On ne le leur demande pas, mais quand ils le font avec talent, je me régale!



On ne le leur demande pas, mais quand ils le font avec talent, je me régale!



Quand le désinvolte "Monsieur Croche" fait preuve de ce sens de l'observation, ça le rapproche un peu de Maupassant. Pour ce dernier, je pense notamment à cette phrase tirée de la nouvelle "Le Petit Fût", qu'un prof de français que j'avais autrefois trouvait, à juste titre, sublime (choix des mots, équilibre hérité de Flaubert, etc.) : "Trois poules hardies s'en venaient l'une après l'autre jusque dans ses jupes ramasser les épluchures, puis se sauvaient à toutes pattes, portant au bec leur butin." ()
Cela dit, je crois finalement qu'il vaut mieux ne pas faire remonter le fil Debussy.
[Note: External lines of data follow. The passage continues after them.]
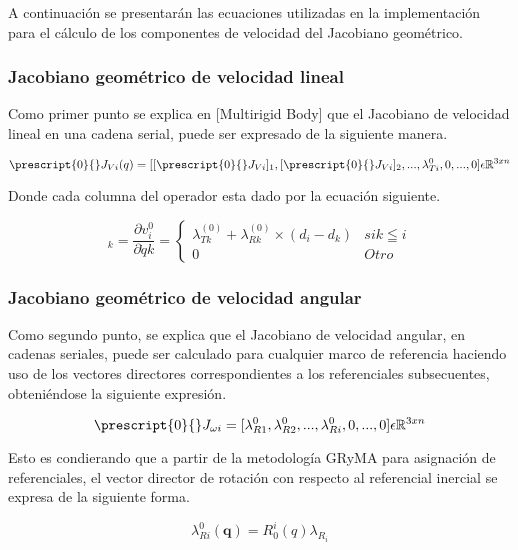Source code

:        A continuación se presentarán las ecuaciones utilizadas en la implementación para el 
        cálculo de los componentes de velocidad del Jacobiano geométrico.

    \subsubsection{Jacobiano geométrico de velocidad lineal}
        Como primer punto se explica en [Multirigid Body] que el Jacobiano de velocidad lineal 
        en una cadena serial, puede ser expresado de la siguiente manera.

        \begin{equation}
            \prescript{0}{}J_{Vi}(q) = 
            [[\prescript{0}{}J_{Vi}]_1, [\prescript{0}{}J_{Vi}]_2, ..., \lambda^{0}_{Ti}, 0, ..., 0]
            \epsilon \mathbb{R}^{3xn}
            \label{eq:Jv}
        \end{equation}

        Donde cada columna del operador esta dado por la ecuación siguiente.

        \begin{equation*}
            [\prescript{0}{}J_{Vi}]_k = \frac{\partial v^{0}_i}{\partial \dot{q}k} = 
            \begin{cases}
                \lambda^{(0)}_{Tk} + \lambda^{(0)}_{Rk} \times (d_i - d_k) & si k \leqq i \\
                0                                                          & Otro
            \end{cases}
        \end{equation*}

    \subsubsection{Jacobiano geométrico de velocidad angular}
        Como segundo punto, se explica que el Jacobiano de velocidad angular, 
        en cadenas seriales, puede ser calculado para cualquier marco de referencia 
        haciendo uso de los vectores directores correspondientes a los referenciales 
        subsecuentes, obteniéndose la siguiente expresión.

        \begin{equation}
            \prescript{0}{}J_{\omega i} =
            [\lambda^{0}_{R1}, \lambda^{0}_{R2}, ..., \lambda^{0}_{Ri}, 0, ..., 0]
            \epsilon \mathbb{R}^{3xn}
            \label{eq:Jw}
        \end{equation}

        Esto es condierando que a partir de la metodología GRyMA para asignación de referenciales, 
        el vector director de rotación con respecto al referencial inercial se expresa de la siguiente 
        forma.

        \begin{equation*}
            \lambda^{0}_{Ri}(\textbf{q}) = R^i_0(q)\lambda_{R_i}
        \end{equation*}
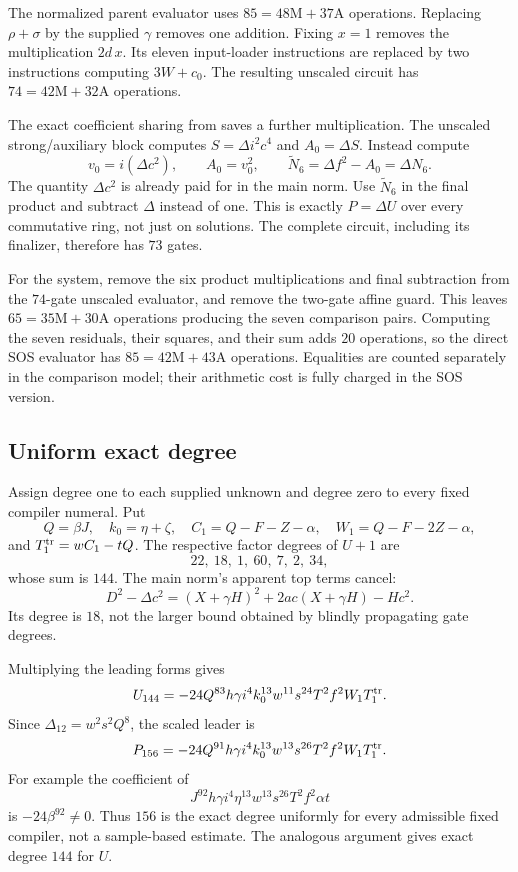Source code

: \documentclass[11pt]{article}
\theoremstyle{remark}\newtheorem{remark}[theorem]{Remark}
\begin{document}
The normalized parent evaluator uses $85=48\mathrm M+37\mathrm A$
operations. Replacing $\rho+\sigma$ by the supplied $\gamma$
removes one addition. Fixing $x=1$ removes the multiplication
$2d\,x$. Its eleven input-loader instructions are replaced by
two instructions computing $3W+c_0$. The resulting unscaled
circuit has $74=42\mathrm M+32\mathrm A$ operations.

The exact coefficient sharing from \cite{Scaled84} saves a further
multiplication. The unscaled strong/auxiliary block computes
$S=\Delta i^2c^4$ and $A_0=\Delta S$. Instead compute
\[
 v_0=i(\Delta c^2),\qquad A_0=v_0^2,
 \qquad \widetilde N_6=\Delta f^2-A_0=\Delta N_6.
\]
The quantity $\Delta c^2$ is already paid for in the main norm.
Use $\widetilde N_6$ in the final product and subtract $\Delta$
instead of one. This is exactly $P=\Delta U$ over every
commutative ring, not just on solutions. The complete circuit,
including its finalizer, therefore has $73$ gates.

For the system, remove the six product multiplications and final
subtraction from the $74$-gate unscaled evaluator, and remove the
two-gate affine guard. This leaves $65=35\mathrm M+30\mathrm A$
operations producing the seven comparison pairs. Computing the
seven residuals, their squares, and their sum adds $20$ operations,
so the direct SOS evaluator has $85=42\mathrm M+43\mathrm A$
operations. Equalities are counted separately in the comparison
model; their arithmetic cost is fully charged in the SOS version.

\subsection{Uniform exact degree}

Assign degree one to each supplied unknown and degree zero to
every fixed compiler numeral. Put
\[
 Q=\beta J,\quad k_0=\eta+\zeta,\quad
 C_1=Q-F-Z-\alpha,\quad W_1=Q-F-2Z-\alpha,
\]
and $T_1^{\rm tr}=wC_1-tQ$. The respective factor degrees of
$U+1$ are
\[
 22,\ 18,\ 1,\ 60,\ 7,\ 2,\ 34,
\]
whose sum is $144$. The main norm's apparent top terms cancel:
\[
 D^2-\Delta c^2=(X+\gamma H)^2+2ac(X+\gamma H)-Hc^2.
\]
Its degree is $18$, not the larger bound obtained by blindly
propagating gate degrees.

Multiplying the leading forms gives
\begin{equation}\label{eq:Uleader}
 U_{144}=-24Q^{83}h\gamma i^4 k_0^{13}w^{11}s^{24}
 T^2f^2 W_1 T_1^{\rm tr}.
\end{equation}
Since $\Delta_{12}=w^2s^2Q^8$, the scaled leader is
\begin{equation}\label{eq:Pleader}
 P_{156}=-24Q^{91}h\gamma i^4 k_0^{13}w^{13}s^{26}
 T^2f^2 W_1 T_1^{\rm tr}.
\end{equation}
For example the coefficient of
\[
 J^{92}h\gamma i^4\eta^{13}w^{13}s^{26}T^2f^2\alpha t
\]
is $-24\beta^{92}\ne0$. Thus $156$ is the exact degree
uniformly for every admissible fixed compiler, not a sample-based
estimate. The analogous argument gives exact degree $144$ for $U$.
\end{document}
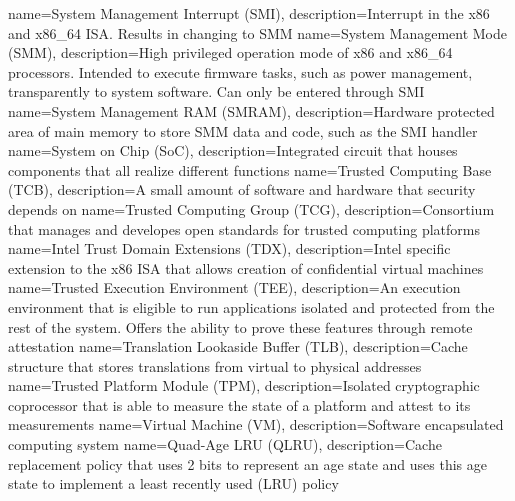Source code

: {
  name=System Management Interrupt (SMI),
  description={Interrupt in the x86 and x86\_64 ISA. Results in changing to SMM}
}
{
  name=System Management Mode (SMM),
  description={High privileged operation mode of x86 and x86\_64 processors. Intended to execute firmware tasks, such
  as power management, transparently to system software. Can only be entered through SMI}
}
{
  name=System Management RAM (SMRAM),
  description={Hardware protected area of main memory to store SMM data and code, such as the
  SMI handler}
}
{
  name=System on Chip (SoC),
  description={Integrated circuit that houses components that all realize different functions}
}
%
{
  name=Trusted Computing Base (TCB),
  description={A small amount of software and hardware that security depends on}
}
{
  name=Trusted Computing Group (TCG),
  description={Consortium that manages and developes open standards for trusted computing platforms}
}
{
  name=Intel Trust Domain Extensions (TDX),
  description={Intel specific extension to the x86 ISA that allows creation of confidential virtual machines}
}
{
  name=Trusted Execution Environment (TEE),
  description={An execution environment that is eligible to run applications isolated and protected from the rest of
  the system. Offers the ability to prove these features through remote attestation}
}
{
  name=Translation Lookaside Buffer (TLB),
  description={Cache structure that stores translations from virtual to physical addresses}
}
{
  name=Trusted Platform Module (TPM),
  description={Isolated cryptographic coprocessor that is able to measure the state of a platform and attest to its measurements}
}
%
{
  name=Virtual Machine (VM),
  description={Software encapsulated computing system}
}
%
{
  name=Quad-Age LRU (QLRU),
  description={Cache replacement policy that uses 2 bits to represent an age state and uses this age state to implement
  a least recently used (LRU) policy}
}
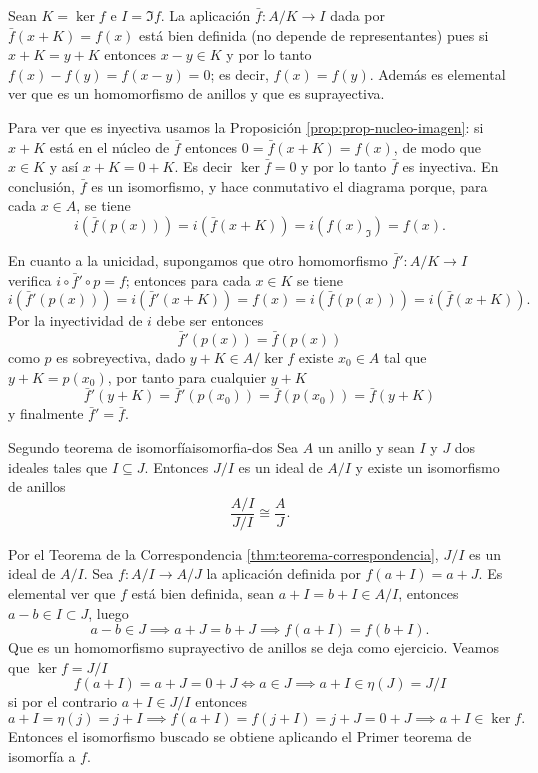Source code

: \begin{proofbox}
Sean $K = \ker f$ e $I = \Im f$. La aplicación $\bar{f} : A/K \to I$ dada por $\bar{f}(x + K) = f(x)$ está bien definida (no depende de representantes) pues si $x + K = y + K$ entonces $x - y \in K$ y por lo tanto $f(x) - f(y) = f(x - y) = 0$; es decir, $f(x) = f(y)$. Además es elemental ver que es un homomorfismo de anillos y que es suprayectiva.

Para ver que es inyectiva usamos la Proposición \ref{prop:prop-nucleo-imagen}: si $x + K$ está en el núcleo de $\bar{f}$ entonces $0 = \bar{f}(x + K) = f(x)$, de modo que $x \in K$ y así $x + K = 0 + K$. Es decir $\ker \bar{f} = 0$ y por lo tanto $\bar{f}$ es inyectiva. En conclusión, $\bar{f}$ es un isomorfismo, y hace conmutativo el diagrama porque, para cada $x \in A$, se tiene
\[
i(\bar{f}(p(x))) = i(\bar{f}(x + K)) = i(f(x)_{\Im}) = f(x).
\]

En cuanto a la unicidad, supongamos que otro homomorfismo $\bar{f}' : A/K \to I$ verifica $i \circ \bar{f}' \circ p = f$; entonces para cada $x \in K$ se tiene 
\[
i(\bar{f}'(p(x))) = i(\bar{f}'(x + K)) = f(x) = i(\bar{f}(p(x))) = i(\bar{f}(x + K)).
\]
Por la inyectividad de $i$ debe ser entonces
\[
\bar{f}'(p(x)) = \bar{f}(p(x))
\]
como $p$ es sobreyectiva, dado $y + K \in A/\ker f$ existe $x_0 \in A$ tal que $y + K = p(x_0)$, por tanto para cualquier $y + K$
\[
\bar{f}'(y + K) = \bar{f}'(p(x_0)) = \bar{f}(p(x_0)) = \bar{f}(y + K)
\]
y finalmente $\bar{f}' = \bar{f}$.
\end{proofbox}

\begin{theorem}{Segundo teorema de isomorfía}{isomorfia-dos}
Sea $A$ un anillo y sean $I$ y $J$ dos ideales tales que $I \subseteq J$. Entonces $J/I$ es un ideal de $A/I$ y existe un isomorfismo de anillos
\[
\frac{A/I}{J/I} \cong \frac{A}{J}.
\]
\end{theorem}

\begin{proofbox}
Por el Teorema de la Correspondencia \ref{thm:teorema-correspondencia}, $J/I$ es un ideal de $A/I$. Sea $f : A/I \to A/J$ la aplicación definida por $f(a + I) = a + J$. Es elemental ver que $f$ está bien definida, sean $a + I = b + I \in A/I$, entonces $a-b \in I \subset J$, luego
\[
a - b \in J \implies a + J = b + J \implies f(a + I) = f(b + I).
\]
Que es un homomorfismo suprayectivo de anillos se deja como ejercicio. Veamos que $\ker f = J/I$
\[
f(a+I) = a + J = 0 + J \iff a \in J \implies a + I \in \eta(J) = J/I
\]
si por el contrario $a + I \in J/I$ entonces
\[
a + I = \eta(j) = j + I \implies f(a + I) = f(j + I) = j + J = 0 + J \implies a + I \in \ker f.
\]
Entonces el isomorfismo buscado se obtiene aplicando el Primer teorema de isomorfía a $f$.
\end{proofbox}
Ça détournerait trop souvent l'attention vers lui au détriment d'autres compositeurs, méritant tout autant qu'on s'y intéresse.
J'envisage plutôt d'ouvrir dans la section "Autres sujets (musicaux)" un fil à caractère humoristique, s'intitulant simplement : "Monsieur Croche".
On pourrait y citer non seulement les passages les plus "croustillants" de cet inénarrable recueil, mais aussi d'autres critiques musicales, anciennes ou récentes, se signalant par un esprit particulièrement "vache" ().
Jacques![]()



Delius n'était pas mauvais non plus pour les attaques au scud. Lors du festival consacré au compositeur en 1929, organisé par Beecham, tiens donc, le critique Neville Cardus rencontra Delius. On lit sur la page http://en.wikipedia.org/wiki/Frederick_Delius :
"Delius, Cardus says, (...) dismissed most English music as paper music that should never be heard, written by people "afraid of their feelin's"."![]()



sa musique est rasoir, mais il était réaliste






Non!
Mais en 29, walton était encore un petit jeune, et vaughan williams était lui-même au début de sa carrière sinon je ne serai pas aussi peu gentil envers eux ; Bax ah ma foi... je ne connais pas bien ; ce que j'ai entendu c'est un peu comme du Delius où il y aurait à manger.



En 1929, RWV avait déjà derrière lui ses trois premières symphonies, la Fantaisie Thomas Tallis, The Wasps, The Lark ascending, Flos Campi, les Songs of travel, On Wenlock Edge, ou le Phantasy Quintet, toutes œuvres ne manquant pas de sentiments et dignes d'êtres jouées (et là je serais tenter d'ajouter un comparatif mais je me retiens)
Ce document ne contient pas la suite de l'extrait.